Work instruction:
Omit the images. Restate all of the records word for word.

Task inputs:
------------------------------------------------------------
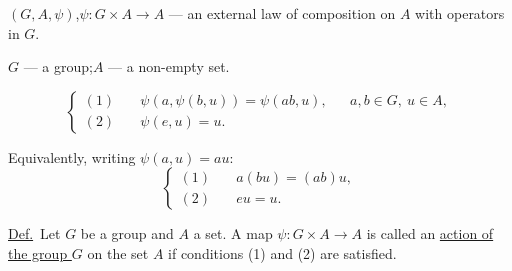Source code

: \bigskip
\noindent $(G,A,\psi)$,\quad $\psi:G\times A\longrightarrow A$ --- an external
law of composition on $A$ with operators in $G$.

\noindent $G$ --- a group;\quad $A$ --- a non-empty set.

\[
\left\{\begin{aligned}
(1)\quad &\psi(a,\psi(b,u))=\psi(ab,u), && a,b\in G,\ u\in A,\\
(2)\quad &\psi(e,u)=u.
\end{aligned}\right.
\]

\noindent Equivalently, writing $\psi(a,u)=au$:
\[
\left\{\begin{aligned}
(1)\quad &a(bu)=(ab)u,\\
(2)\quad &eu=u.
\end{aligned}\right.
\]

\bigskip
\noindent\underline{Def.}\ Let $G$ be a group and $A$ a set. A map
$\psi:G\times A\longrightarrow A$ is called an \underline{action of the group $G$} on the set $A$
if conditions (1) and (2) are satisfied.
------------------------------------------------------------
Your response:
Source code

: \bigskip
\noindent $(G,A,\psi)$,\quad $\psi:G\times A\longrightarrow A$ --- an external
law of composition on $A$ with operators in $G$.

\noindent $G$ --- a group;\quad $A$ --- a non-empty set.

\[
\left\{\begin{aligned}
(1)\quad &\psi(a,\psi(b,u))=\psi(ab,u), && a,b\in G,\ u\in A,\\
(2)\quad &\psi(e,u)=u.
\end{aligned}\right.
\]

\noindent Equivalently, writing $\psi(a,u)=au$:
\[
\left\{\begin{aligned}
(1)\quad &a(bu)=(ab)u,\\
(2)\quad &eu=u.
\end{aligned}\right.
\]

\bigskip
\noindent\underline{Def.}\ Let $G$ be a group and $A$ a set. A map
$\psi:G\times A\longrightarrow A$ is called an \underline{action of the group $G$} on the set $A$
if conditions (1) and (2) are satisfied.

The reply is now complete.